(DATA FOR THE TASK Opens)
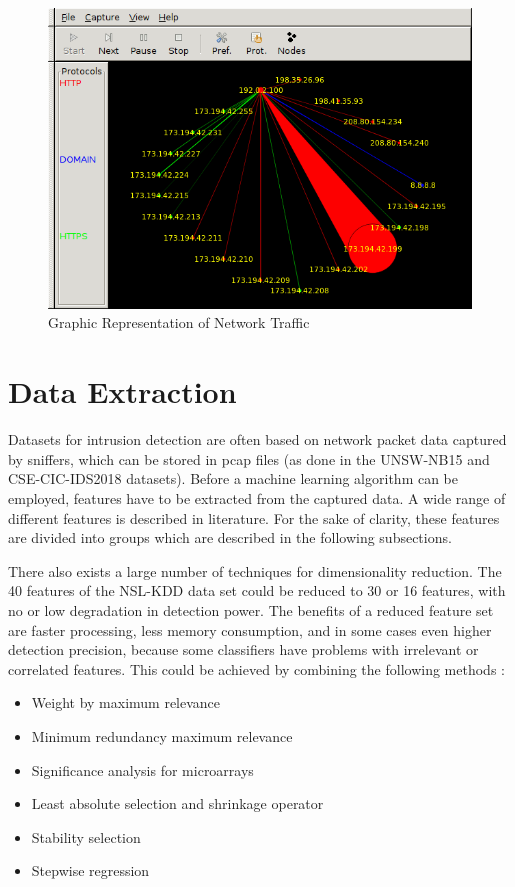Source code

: \documentclass[conference]{IEEEtran}
\begin{document}
\begin{figure}[htbp]
\centerline{\includegraphics[scale=0.37]{etherape.png}}
\caption{Graphic Representation of Network Traffic}
\label{etherape}
\end{figure}

\section{Data Extraction}

Datasets for intrusion detection are often based on network packet data captured by sniffers, which can be stored in pcap files (as done in the UNSW-NB15 \cite{Nb2015} and CSE-CIC-IDS2018 \cite{Ids2018} datasets). Before a machine learning algorithm can be employed, features have to be extracted from the captured data. A wide range of different features is described in literature. For the sake of clarity, these features are divided into groups which are described in the following subsections.

There also exists a large number of techniques for dimensionality reduction. The 40 features of the NSL-KDD data set could be reduced to 30 or 16 features, with no or low degradation in detection power. The benefits of a reduced feature set are faster processing, less memory consumption, and in some cases even higher detection precision, because some classifiers have problems with irrelevant or correlated features. This could be achieved by combining the following methods \cite{vasquez2015}:
\begin{itemize}
	\item Weight by maximum relevance
	\item Minimum redundancy maximum relevance
	\item Significance analysis for microarrays
	\item Least absolute selection and shrinkage operator
	\item Stability selection
	\item Stepwise regression
\end{itemize}
\end{document}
(DATA FOR THE TASK Closes)
THE TASK:
Copy each line of the records precisely and drop any images they hold.

REPLY:
Source code

: \documentclass[conference]{IEEEtran}
\begin{document}
\begin{figure}[htbp]
\centerline{\includegraphics[scale=0.37]{etherape.png}}
\caption{Graphic Representation of Network Traffic}
\label{etherape}
\end{figure}

\section{Data Extraction}

Datasets for intrusion detection are often based on network packet data captured by sniffers, which can be stored in pcap files (as done in the UNSW-NB15 \cite{Nb2015} and CSE-CIC-IDS2018 \cite{Ids2018} datasets). Before a machine learning algorithm can be employed, features have to be extracted from the captured data. A wide range of different features is described in literature. For the sake of clarity, these features are divided into groups which are described in the following subsections.

There also exists a large number of techniques for dimensionality reduction. The 40 features of the NSL-KDD data set could be reduced to 30 or 16 features, with no or low degradation in detection power. The benefits of a reduced feature set are faster processing, less memory consumption, and in some cases even higher detection precision, because some classifiers have problems with irrelevant or correlated features. This could be achieved by combining the following methods \cite{vasquez2015}:
\begin{itemize}
	\item Weight by maximum relevance
	\item Minimum redundancy maximum relevance
	\item Significance analysis for microarrays
	\item Least absolute selection and shrinkage operator
	\item Stability selection
	\item Stepwise regression
\end{itemize}
\end{document}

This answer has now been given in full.